*Rangel Alves
da Costa
Diferentemente
do que se imaginava, aquela onça não tinha por hábito atacar e devorar qualquer
outro animal ou homem que encontrasse pela frente. Era arredia, calma, quase em
mansidão no seu habitat e arredores.
A onça, de
modo geral e como costumeiramente se comenta, é tida como um dos mais perigosos
e ferozes animais. E é mesmo. Suas garras, sua sanha, sua impulsão ao pulo ante
a presa, são conhecidas e temidas pelas matarias onde ainda habita. Umas poucas
apenas, pois sob o risco de extinção ante o avanço do homem sobre as matas.
A onça é um
mamífero carnívoro da família dos felídeos, rivalizando em ferocidade com o
tigre e o leão. Felino de grande porte, com o corpo recoberto de pelos rajados
entre o negro e o amarelado acastanhado. Geralmente solitária, andando sem
pressa, possui, porém, um faro que vai mapeando tudo ao redor e um olhar de
longo e seletivo alcance.
Caminha
silenciosa, furtiva, entre tufos e folhagens, em busca de seu alimento. Uma vez
encontrado, avança em alta velocidade e se lança em veloz e longo salto até
imobilizar sua presa. Come o bicho do mato, o animal da fazenda, até mesmo o
ser humano que encontrar. Tudo depende de sua fome.
Os ferozes
ataques não são costumeiros, pois se contenta com os pequenos animais que
devora. Contudo, a situação muda quando somem seus pratos do dia a dia e quanto
mais fareja, olha e procura, mais a falta de alimento vai se transformando em
perigo a tudo o que ser encontrado. É quando avança de seu território e adentra
em pastagens e até arredores das casas.
Verdade é que
quando a pintada se vê aperreada pela fome, tudo o que encontrar pela frente se
torna em presa. Primeiro ronda, depois avança lentamente, em seguida salta
sobre a vítima já com as garras navalhadas e prontas para abocanhar e destroçar
todo o corpo. Come com tamanha avidez que em pouco instante somente a carcaça
restará aos urubus e outros carnicentos.
Mas, como
dito, a onça é animal manso, sossegado, pacificamente vivendo os seus dias.

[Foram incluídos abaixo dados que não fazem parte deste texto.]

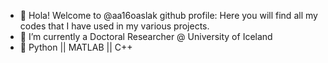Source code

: - 👋 Hola! Welcome to @aa16oaslak github profile: Here you will find all my codes that I have used in my various projects. 
- 👀 I’m currently a Doctoral Researcher @ University of Iceland 
- 🌱 Python || MATLAB || C++ 

<!---
aa16oaslak/aa16oaslak is a ✨ special ✨ repository because its `README.md` (this file) appears on your GitHub profile.
You can click the Preview link to take a look at your changes.
--->
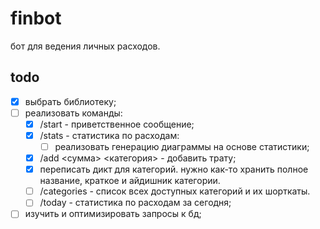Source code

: # finbot

бот для ведения личных расходов.

## todo
- [x] выбрать библиотеку;
- [ ] реализовать команды:
    - [x] /start - приветственное сообщение;
    - [x] /stats - статистика по расходам:
        - [ ] реализовать генерацию диаграммы на основе статистики;
    - [x] /add <сумма> <категория> - добавить трату;
    - [x] переписать дикт для категорий. нужно как-то хранить полное название, краткое и айдишник категории.
    - [ ] /categories - список всех доступных категорий и их шорткаты.
    - [ ] /today - статистика по расходам за сегодня;
- [ ] изучить и оптимизировать запросы к бд;
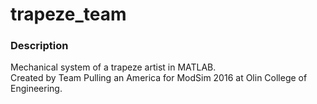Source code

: # trapeze_team
### Description
Mechanical system of a trapeze artist in MATLAB.  
Created by Team Pulling an America for ModSim 2016 at Olin College of Engineering.
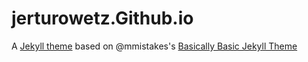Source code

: # jerturowetz.Github.io
A [Jekyll theme](https://jekyllrb.com/docs/themes/) based on @mmistakes's [Basically Basic Jekyll Theme](https://mmistakes.github.io/jekyll-theme-basically-basic/)
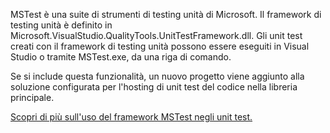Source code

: ﻿MSTest è una suite di strumenti di testing unità di Microsoft. Il framework di testing unità è definito in Microsoft.VisualStudio.QualityTools.UnitTestFramework.dll. Gli unit test creati con il framework di testing unità possono essere eseguiti in Visual Studio o tramite MSTest.exe, da una riga di comando. 

Se si include questa funzionalità, un nuovo progetto viene aggiunto alla soluzione configurata per l'hosting di unit test del codice nella libreria principale.

[Scopri di più sull'uso del framework MSTest negli unit test.](https://docs.microsoft.com/en-us/visualstudio/test/using-microsoft-visualstudio-testtools-unittesting-members-in-unit-tests?view=vs-2017)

Tudo começa a mudar a partir do instante em que se sente ameaçada por outros
predadores - bicho e homem - ou quando tem fome. E quando tem fome e sede então
todo o instinto de fera feroz toma conta de si. E ai de quem se coloque adiante
em momentos assim.
É próprio dos
animais - e não somente das onças - a ferocidade e o ataque como instintos de
sobrevivência. Quando se sentem ameaçados, verdadeiramente se transformam em
monstros aterrorizantes. O menor animal se modifica como pode, busca forças
escondidas, e de repente faz sucumbir até mesmo aquele de força e ferocidade
superiores. Como bem diz o ditado, quando pisado até mesmo o menor verme se
revira. E para contra-atacar.
Daí surgir a
onça no ser humano. E uma pintada selvagem, bruta, selvagem, violenta ao
extremo. Mas por que assim, por que também o homem se animaliza tanto e tão
vorazmente? Pela mesma situação da onça, ao menos em alguns. Pessoas calmas,
pacíficas, educadas, fraternas, e num instante já partem com garras afiadas
contra sua ameaça, seu oponente ou seu predador.
O homem,
quando ferido na alma, na honra, na dignidade, na sua moral, no seu corpo, na
sua integridade, no seu viver pacífico, também passa a ter a mesma fome e a
mesma sede que a onça pintada. E passa a demonstrar uma valentia impressionante
e jamais imaginada para uma pessoa tão avessa às violências.
Mais uma vez a
história do verme: quando pisado até mesmo o menor verme se revira. E mais:
quando injustiçado, quando injustamente ferido, quando pisado na sua honra e no
seu caráter, o instinto mais pacífico acaba clamando pelo troco em igual medida
ou em maior proporção, a depender de quem venha a desonra ou a ameaça. Um fato
normal, apenas humano, quando a ninguém é dado ferir sem ser ferido, fazendo
valer o olho por olho dente por dente. Ou apenas a arma que se tenha perante o
ataque.
O homem é a
mesma onça nos seus habitats. Cada um procura apenas sobreviver sem precisar
enfrentar predadores muito perigosos. Ataca-se quando preciso, mas evita-se
viver com garras à mostra ou com navalha à mão. Mas não há jeito. Sempre a fome
e a sede são trazidas pelo forasteiro que se arvora do direito de ameaçar.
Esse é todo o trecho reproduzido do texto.